If you want to lead, you have to put yourself out there, right? Be assertive or dominant? Take charge? Call the shots?

Not according to the Royal Marines, you don't.

To take charge, be one of us

A study by Kim Peters and S. Alexander Haslam tracked 218 Royal Marine recruits in a training program. Recruits self-assessed their association with leader and follower roles five times through the 32-week program. They also evaluated the leadership of their peers and voted on the recruit they thought had the best leadership ability. Commanders assessed the recruits in the same way.

At the end of the program, the researchers found that recruits who saw themselves as leaders also got a nod of acknowledgement from their commanders. But those recruits didn't win their peers' confidence--that is, they weren't seen within the group as somebody to truly trust and get behind, despite their leadership attitude.

People who identified and were seen by others as followers, people who didn't see themselves as taking the reins at all, were the ones who actually got the peer stamp of approval and who emerged as leaders for the team.
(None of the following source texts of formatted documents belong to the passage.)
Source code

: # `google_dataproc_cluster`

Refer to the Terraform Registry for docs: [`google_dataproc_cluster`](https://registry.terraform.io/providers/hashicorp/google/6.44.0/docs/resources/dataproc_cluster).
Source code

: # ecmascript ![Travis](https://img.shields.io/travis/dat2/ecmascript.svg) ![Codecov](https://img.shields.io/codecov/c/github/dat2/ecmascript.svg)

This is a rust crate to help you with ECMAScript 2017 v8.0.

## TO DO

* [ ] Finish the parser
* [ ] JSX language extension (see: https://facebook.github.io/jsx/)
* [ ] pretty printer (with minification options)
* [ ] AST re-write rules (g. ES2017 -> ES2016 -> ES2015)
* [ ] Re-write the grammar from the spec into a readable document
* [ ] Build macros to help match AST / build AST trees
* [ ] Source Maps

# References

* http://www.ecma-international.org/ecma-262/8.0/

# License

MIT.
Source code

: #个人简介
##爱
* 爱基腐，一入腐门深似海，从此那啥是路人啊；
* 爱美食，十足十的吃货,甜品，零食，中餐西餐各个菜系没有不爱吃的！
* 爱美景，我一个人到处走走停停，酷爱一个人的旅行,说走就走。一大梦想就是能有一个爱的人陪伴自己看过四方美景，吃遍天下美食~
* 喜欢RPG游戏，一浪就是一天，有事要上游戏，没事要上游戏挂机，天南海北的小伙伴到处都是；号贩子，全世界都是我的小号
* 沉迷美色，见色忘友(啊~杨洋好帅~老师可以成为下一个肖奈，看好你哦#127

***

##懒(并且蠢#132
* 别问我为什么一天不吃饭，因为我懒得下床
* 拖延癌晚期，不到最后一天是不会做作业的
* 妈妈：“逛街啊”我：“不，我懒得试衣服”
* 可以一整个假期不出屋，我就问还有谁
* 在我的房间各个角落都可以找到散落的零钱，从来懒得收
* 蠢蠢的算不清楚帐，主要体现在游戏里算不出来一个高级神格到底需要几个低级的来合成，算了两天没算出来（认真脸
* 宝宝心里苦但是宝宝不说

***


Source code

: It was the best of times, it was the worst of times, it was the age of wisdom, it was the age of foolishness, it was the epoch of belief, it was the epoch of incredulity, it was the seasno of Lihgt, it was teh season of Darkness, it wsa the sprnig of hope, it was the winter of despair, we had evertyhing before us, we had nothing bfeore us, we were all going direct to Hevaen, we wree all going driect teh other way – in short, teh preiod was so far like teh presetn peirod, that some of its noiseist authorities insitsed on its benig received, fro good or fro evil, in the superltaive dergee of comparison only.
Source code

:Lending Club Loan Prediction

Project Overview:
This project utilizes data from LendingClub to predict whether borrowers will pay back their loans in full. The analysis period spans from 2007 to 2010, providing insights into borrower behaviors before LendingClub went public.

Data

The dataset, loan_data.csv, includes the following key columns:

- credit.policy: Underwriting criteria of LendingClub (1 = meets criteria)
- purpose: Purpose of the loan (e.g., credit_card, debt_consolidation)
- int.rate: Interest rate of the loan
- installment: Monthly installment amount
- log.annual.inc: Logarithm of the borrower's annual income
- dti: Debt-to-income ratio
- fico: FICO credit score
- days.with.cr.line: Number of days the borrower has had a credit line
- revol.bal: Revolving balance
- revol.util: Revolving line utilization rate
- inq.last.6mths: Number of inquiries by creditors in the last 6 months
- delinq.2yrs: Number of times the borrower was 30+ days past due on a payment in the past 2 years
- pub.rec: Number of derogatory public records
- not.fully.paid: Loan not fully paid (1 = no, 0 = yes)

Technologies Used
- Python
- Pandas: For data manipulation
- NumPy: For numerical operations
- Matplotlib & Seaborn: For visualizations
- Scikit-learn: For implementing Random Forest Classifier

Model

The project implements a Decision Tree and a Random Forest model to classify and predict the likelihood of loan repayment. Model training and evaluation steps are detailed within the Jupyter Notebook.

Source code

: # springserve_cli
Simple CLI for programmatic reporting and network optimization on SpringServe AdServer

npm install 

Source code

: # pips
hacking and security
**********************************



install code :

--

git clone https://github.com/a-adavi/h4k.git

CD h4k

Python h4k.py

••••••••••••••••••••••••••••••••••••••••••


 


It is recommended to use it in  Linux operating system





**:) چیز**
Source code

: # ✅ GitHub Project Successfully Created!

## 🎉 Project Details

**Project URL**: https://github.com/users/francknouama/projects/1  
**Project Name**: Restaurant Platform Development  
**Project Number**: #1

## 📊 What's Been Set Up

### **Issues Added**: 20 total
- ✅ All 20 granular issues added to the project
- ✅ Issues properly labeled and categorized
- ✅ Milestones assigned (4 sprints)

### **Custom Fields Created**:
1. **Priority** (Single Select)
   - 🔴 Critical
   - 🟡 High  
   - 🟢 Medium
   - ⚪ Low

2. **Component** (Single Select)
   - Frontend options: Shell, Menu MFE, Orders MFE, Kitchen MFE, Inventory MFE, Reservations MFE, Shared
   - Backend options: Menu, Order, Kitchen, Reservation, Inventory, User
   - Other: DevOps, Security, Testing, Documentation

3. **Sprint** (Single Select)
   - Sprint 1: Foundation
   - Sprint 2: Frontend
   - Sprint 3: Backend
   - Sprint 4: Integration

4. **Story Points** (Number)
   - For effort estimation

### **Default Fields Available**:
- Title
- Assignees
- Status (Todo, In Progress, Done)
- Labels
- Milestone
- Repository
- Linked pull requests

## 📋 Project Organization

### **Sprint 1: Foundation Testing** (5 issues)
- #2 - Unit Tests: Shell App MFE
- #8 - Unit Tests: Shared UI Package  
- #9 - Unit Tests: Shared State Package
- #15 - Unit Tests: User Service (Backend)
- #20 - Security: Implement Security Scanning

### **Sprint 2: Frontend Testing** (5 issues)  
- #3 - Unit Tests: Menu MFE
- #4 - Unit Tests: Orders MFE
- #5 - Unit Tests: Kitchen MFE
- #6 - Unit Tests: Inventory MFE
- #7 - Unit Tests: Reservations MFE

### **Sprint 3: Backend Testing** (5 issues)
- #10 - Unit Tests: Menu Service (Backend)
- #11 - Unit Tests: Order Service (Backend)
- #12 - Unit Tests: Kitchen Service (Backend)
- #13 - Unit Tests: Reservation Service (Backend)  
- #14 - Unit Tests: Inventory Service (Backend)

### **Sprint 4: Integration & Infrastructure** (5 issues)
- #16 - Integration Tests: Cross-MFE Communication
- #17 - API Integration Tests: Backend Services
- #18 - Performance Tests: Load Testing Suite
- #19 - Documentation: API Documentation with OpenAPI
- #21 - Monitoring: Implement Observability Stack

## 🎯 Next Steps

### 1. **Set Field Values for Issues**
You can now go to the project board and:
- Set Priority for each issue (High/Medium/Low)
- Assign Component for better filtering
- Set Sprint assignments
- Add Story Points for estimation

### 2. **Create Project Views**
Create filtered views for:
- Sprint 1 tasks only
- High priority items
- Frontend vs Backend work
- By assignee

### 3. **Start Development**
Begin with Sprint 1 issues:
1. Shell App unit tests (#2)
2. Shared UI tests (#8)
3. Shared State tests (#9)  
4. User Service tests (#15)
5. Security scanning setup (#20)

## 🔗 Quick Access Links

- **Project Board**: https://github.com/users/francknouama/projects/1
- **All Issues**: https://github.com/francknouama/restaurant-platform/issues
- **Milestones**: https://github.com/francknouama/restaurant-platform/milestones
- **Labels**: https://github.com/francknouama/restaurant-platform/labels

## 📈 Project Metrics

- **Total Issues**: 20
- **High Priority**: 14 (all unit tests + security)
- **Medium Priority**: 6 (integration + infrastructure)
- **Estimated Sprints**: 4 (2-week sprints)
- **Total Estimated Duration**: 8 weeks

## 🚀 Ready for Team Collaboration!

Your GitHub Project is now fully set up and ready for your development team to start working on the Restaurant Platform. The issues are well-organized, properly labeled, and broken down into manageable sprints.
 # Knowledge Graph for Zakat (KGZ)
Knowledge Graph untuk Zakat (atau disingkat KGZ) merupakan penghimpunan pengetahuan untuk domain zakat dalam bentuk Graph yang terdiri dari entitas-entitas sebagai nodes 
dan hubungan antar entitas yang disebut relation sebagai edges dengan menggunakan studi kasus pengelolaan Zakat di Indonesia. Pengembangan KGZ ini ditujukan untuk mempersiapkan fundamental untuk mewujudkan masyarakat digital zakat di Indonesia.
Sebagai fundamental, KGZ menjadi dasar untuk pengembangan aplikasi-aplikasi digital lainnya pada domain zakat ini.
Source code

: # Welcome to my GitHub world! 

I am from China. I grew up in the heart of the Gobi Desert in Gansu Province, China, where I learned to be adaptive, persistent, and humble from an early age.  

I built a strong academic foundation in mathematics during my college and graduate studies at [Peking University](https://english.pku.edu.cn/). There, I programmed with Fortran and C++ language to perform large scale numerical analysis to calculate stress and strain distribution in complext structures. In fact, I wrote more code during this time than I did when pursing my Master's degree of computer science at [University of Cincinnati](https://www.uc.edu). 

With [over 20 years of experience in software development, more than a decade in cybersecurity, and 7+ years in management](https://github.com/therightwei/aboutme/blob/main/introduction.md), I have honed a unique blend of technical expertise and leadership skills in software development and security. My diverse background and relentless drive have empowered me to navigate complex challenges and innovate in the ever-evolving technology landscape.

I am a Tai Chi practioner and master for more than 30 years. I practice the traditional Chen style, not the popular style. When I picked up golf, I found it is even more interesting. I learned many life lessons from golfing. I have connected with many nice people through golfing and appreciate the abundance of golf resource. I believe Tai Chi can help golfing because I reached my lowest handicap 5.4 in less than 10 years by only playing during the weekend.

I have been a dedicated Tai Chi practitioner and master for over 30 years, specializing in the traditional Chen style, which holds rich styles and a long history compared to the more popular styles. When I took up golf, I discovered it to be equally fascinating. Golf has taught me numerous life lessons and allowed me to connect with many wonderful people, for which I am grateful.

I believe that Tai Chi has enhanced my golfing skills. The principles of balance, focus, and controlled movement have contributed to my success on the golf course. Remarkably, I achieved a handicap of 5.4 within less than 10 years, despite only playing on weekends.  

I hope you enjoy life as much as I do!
While the results might make your brain go wiggity-wack for a minute, they're not as counterintuitive as you might think. People want to follow others who are like them, the researchers explain. So if you really want to lead, you have to be seen as "one of us". People who aggressively try to be dominant just don't earn that label and instead are seen as outsiders, even if they have enough brawn to throw around control.

How to be the insider who leads

So what's a person like you with serious ambition to do?

Just communicate and be yourself. The more authentic you are as you reach for goals, the more you reasonably let down your guard and demonstrate real empathy with and interest in the people around you, the more people see you as their own and know they can count on you.

And people want others they can count on yielding the big stick.

Finding other leaders to propel your business

But as the researchers point out, there's one more big takeaway for leaders--you might have people with incredible leadership potential in your midst and not even see them or think to give them a chance. So when you need somebody to step up, it might help to get insights from the entire team, not just your higher-ups.

"This is a recipe for establishing ineffective leadership structures and increasing team dysfunction," the researchers assert. "Organizations that utilize democratic processes for the selection of formal leaders...may well benefit from doing so."